Why It's So Crucial to Model Use of Your LMS
Are you getting all that you can out of your LMS (Learning Management System)? Most educators and institutions aren't, and that's a shame. An LMS is a powerful tool that can do more than keep classrooms organized and streamline the presentation of information. Used to their fullest potential, they can transform learning and increase collaboration and engagements.
Unfortunately, a recent study from the Educause Center for Analysis and Research found that while over half of faculty respondents used their LMS to share information with students, only 41 percent used it to promote interaction outside the classroom. LMS systems often become a storage bank for online materials instead of a truly collaborative learning tool. While it's a positive step for many educators to feel more organized and use less paper, that's only one small facet of what your LMS has to offer your staff—and your students.
Training Instructors to Use Your LMS Effectively and Efficiently
Why are so many useful features going underutilized? In many cases, it's all about the training—or lack thereof. For example, about one-quarter of faculty surveyed in the Educause study felt dissatisfied with both initial and ongoing LMS training. This is often because training is seen as a one-time event rather than an ongoing learning process. On-site specialists and on-demand training will go a long way toward putting the power into the hands of your staff to get what they need to make the most of the LMS.
Administrators and decision makers must remember that dissatisfaction with training is not the same thing as a desire to eliminate training altogether. On the contrary, there's good evidence that educators and instructional staff want better training so that they can get more out of their LMS use. According to the Educause study, 57 percent of faculty say they would teach more effectively if they were better skilled at using their LMS. This ranks well above educators' desire for learning about other EdTech opportunities such as social media, 3D printers, and online collaboration tools.
Likewise, it's also a good idea to teach students how to use the LMS to ensure that they aren't wasting time trying to figure out the tech when they could be more squarely focused on learning. Don't assume that "digital natives" intuitively know how to use a given platform right away: 51 percent wish they were better at it, so it's worth taking the time to directly instruct them on LMS usage, as well.
Alignment of Goals and Objectives
When considering new or additional training programs for educators, take a thoughtful approach. Because an LMS has the potential for far-reaching changes to instructional strategies, learning institutions should carefully consider their overarching educational goals and work to make sure that all administrators, faculty, and support staff are working toward the same outcomes.
Such an alignment requires input from all stakeholders, and once goals are in place, you'll also need to make sure that instructional strategies work to reach those objectives. This is where LMS training can transform learning. As teachers look for ways to reach goals surrounding collaboration, individual pacing, and achievement benchmarks, using the LMS to deliver differentiated instruction and to track student progress toward learning goals is key.

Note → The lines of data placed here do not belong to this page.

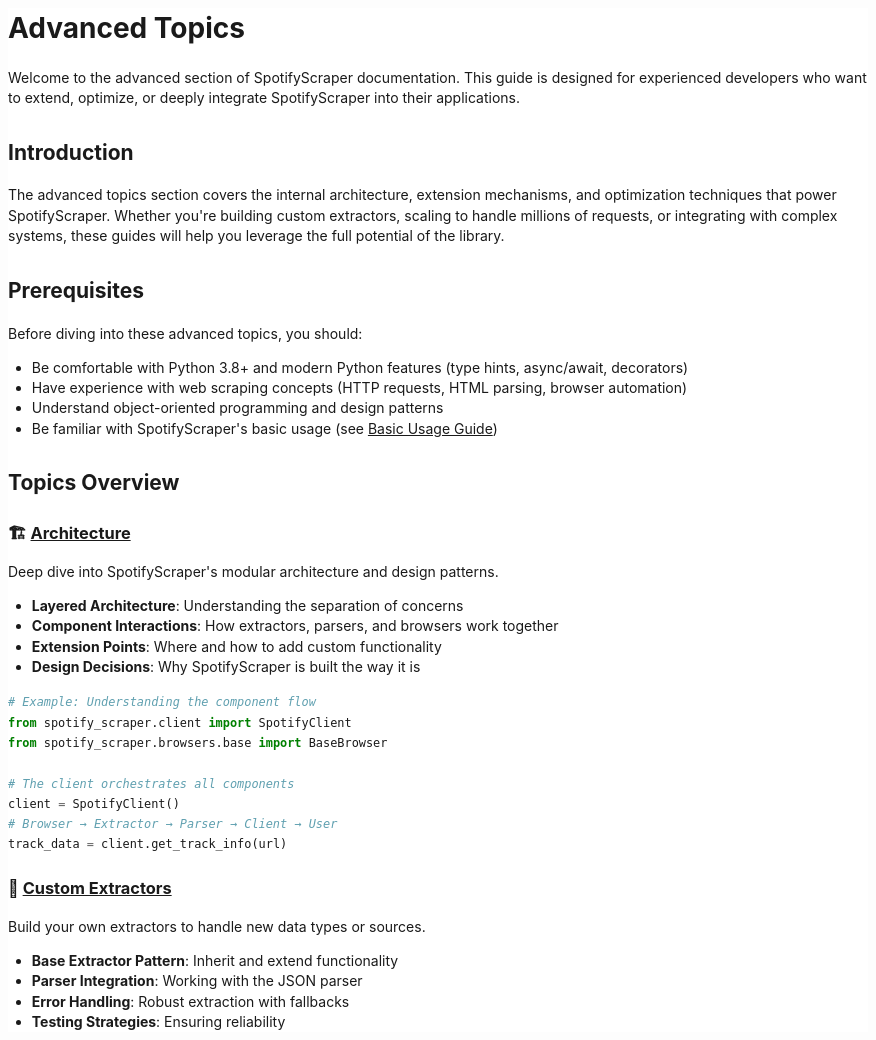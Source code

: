 # Advanced Topics

Welcome to the advanced section of SpotifyScraper documentation. This guide is designed for experienced developers who want to extend, optimize, or deeply integrate SpotifyScraper into their applications.

## Introduction

The advanced topics section covers the internal architecture, extension mechanisms, and optimization techniques that power SpotifyScraper. Whether you're building custom extractors, scaling to handle millions of requests, or integrating with complex systems, these guides will help you leverage the full potential of the library.

## Prerequisites

Before diving into these advanced topics, you should:

- Be comfortable with Python 3.8+ and modern Python features (type hints, async/await, decorators)
- Have experience with web scraping concepts (HTTP requests, HTML parsing, browser automation)
- Understand object-oriented programming and design patterns
- Be familiar with SpotifyScraper's basic usage (see [Basic Usage Guide](../guide/basic-usage.md))

## Topics Overview

### 🏗️ [Architecture](architecture.md)
Deep dive into SpotifyScraper's modular architecture and design patterns.

- **Layered Architecture**: Understanding the separation of concerns
- **Component Interactions**: How extractors, parsers, and browsers work together
- **Extension Points**: Where and how to add custom functionality
- **Design Decisions**: Why SpotifyScraper is built the way it is

```python
# Example: Understanding the component flow
from spotify_scraper.client import SpotifyClient
from spotify_scraper.browsers.base import BaseBrowser

# The client orchestrates all components
client = SpotifyClient()
# Browser → Extractor → Parser → Client → User
track_data = client.get_track_info(url)
```

### 🔧 [Custom Extractors](custom-extractors.md)
Build your own extractors to handle new data types or sources.

- **Base Extractor Pattern**: Inherit and extend functionality
- **Parser Integration**: Working with the JSON parser
- **Error Handling**: Robust extraction with fallbacks
- **Testing Strategies**: Ensuring reliability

As you work to implement new strategies, LMS training and implementation should go hand-in-hand with your overall strategic planning for best results.
A Centralized Location for Instructional Strategies and Tools
In addition to allowing for easy collaboration and individualized learning, your LMS is also a powerful tool to help instructors stay organized and save time on everything from sending a student just-right material to tracking their progress over time and reporting grades.
When there's a single online place for teaching strategies, tools, and materials, educators can focus less on management and more on individual instruction and guidance. That's what most educators got in the field to do, so knowing how to make the most of an LMS is likely to reduce burnout and turnover over time.
Having everything available for everyone to access also breaks down barriers to learning. Rather than having to be in one place at one time, students can get what they need at their convenience and revisit material as often as required.
This freedom makes learning much more student-centered than teacher-centered, according to Martha Barwick, Coordinator of Instructional Technology at Harford County (MD) Public Schools. It also encourages more convenient collaboration among teachers, who can share tools and materials seamlessly, without having to meet in person. When your staff can plan their lessons on their own time, they can get more done in less time.
The Bottom Line
With all that an LMS has to offer, it would be a shame to let many of its most useful features go unused. Instead, use LMS training as an event that leads you to align your learning goals and focus your technology use on reaching those learning outcomes. When you focus your LMS training to your institution's needs, educators get the in-depth understanding they crave to use the LMS to its fullest potential. This will allow them to streamline their work and tailor their delivery to each student to boost achievement and collaboration.